Me: Can we now store the cost of each cell in a separate array so we can return them when the cell is at its destination?

Friend: Good point.

**Look at the table below**

Let’s code it up here now. (n is the row number)

minarr[0][0] = a[0][0];

for(i=1;i<n;i++)

minarr[0][i] = minarr[0][i-1] + a[0][i];

We will transfer the first element, as it is, to the min-cost table. Then we will calculate the cost for the other elements in the row.

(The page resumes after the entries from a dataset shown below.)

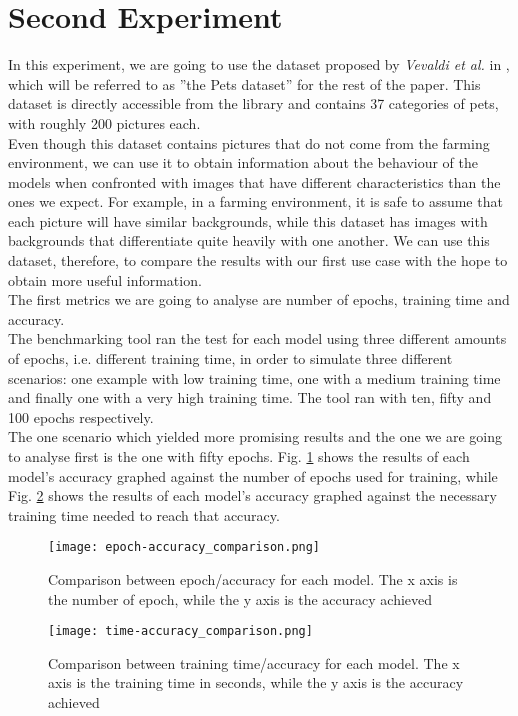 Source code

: \section{Second Experiment}
In this experiment, we are going to use the dataset proposed by \textit{Vevaldi et al.} in \cite{parkhi12a}, which will be referred to as ''the Pets dataset'' for the rest of the paper. This dataset is directly accessible from the library and contains 37 categories of pets, with roughly 200 pictures each. \\
Even though this dataset contains pictures that do not come from the farming environment, we can use it to obtain information about the behaviour of the models when confronted with images that have different characteristics than the ones we expect. For example, in a farming environment, it is safe to assume that each picture will have similar backgrounds, while this dataset has images with backgrounds that differentiate quite heavily with one another. We can use this dataset, therefore, to compare the results with our first use case with the hope to obtain more useful information.\\
The first metrics we are going to analyse are number of epochs, training time and accuracy.\\
The benchmarking tool ran the test for each model using three different amounts of epochs, i.e. different training time, in order to simulate three different scenarios: one example with low training time, one with a medium training time and finally one with a very high training time. The tool ran with ten, fifty and 100 epochs respectively. \\
The one scenario which yielded more promising results and the one we are going to analyse first is the one with fifty epochs. Fig. \ref{fig:com_ep_ac_models} shows the results of each model's accuracy graphed against the number of epochs used for training, while  Fig. \ref{fig:com_ti_ac_models} shows the results of each model's accuracy graphed against the necessary training time needed to reach that accuracy.\\




\begin{figure}[h]
       \centering 
	    \texttt{[image: epoch-accuracy\_comparison.png]}
        \caption[Comparison between epoch/accuracy for each model]{Comparison between epoch/accuracy for each model. The x axis is the number of epoch, while the y axis is the accuracy achieved}
         \label{fig:com_ep_ac_models}
     \end{figure}
\begin{figure}[h]
\centering 
	    \texttt{[image: time-accuracy\_comparison.png]}
        \caption[Comparison between training time/accuracy for each model]{Comparison between training time/accuracy for each model. The x axis is the training time in seconds, while the y axis is the accuracy achieved}
        \label{fig:com_ti_ac_models}
\end{figure}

Friend: Why not use the columns? The first column’s cells can only be reached by going down from the first.

Me: Yes, that’s our next move.

Similar to the above, we add the cells with the previous ones in each column to calculate the cost of reaching them.

Here, let’s code it up as well. (m is column numbers)

for(i=1;i<m;i++)

minarr[i][0] = minarr[i-1][0] + a[i][0];

Friend: How do we determine the minimum cost of reaching the cell [1,1]?

Me: We already know that we can only move left, down, or diagonally lower than a cell. We can only reach cell [1,1] from cell [0.0] or [0.1] or[1,0]. Now that we have the minimum values for reaching [0,0],[0,1], or [1,0], our result is simply the sum of these three values and the cost to reach cell [1,1].

Then the cost to reach cell [1,1] = a[1,1] + min(minarr[0,0], minarr[0,1], minarr[1,0])

minarr[1,1] = 8 + min(1,3,5)

So, minarr[1,1] = 9

Again, for all cells beginning with [1,1].

Also, we will code it up like before,

for(i=1;i<n;i++)

for(j=1;j<m;j++)

minarr[i][j] = (a[i][j] + min(minarr[i-1][j-1],minarr[i][j-1],minarr[i-1][j]));

**Conclusion**

Once we fill up our table, we can simply return the cell corresponding to the destination at the lowest cost array. Thus, we have now built our solution by looking at each element one-by-one. In dynamic programming, we call it the tabulation method. And this method is a bottom-up approach. Also, memoization is another way to do it. That will be our next topic.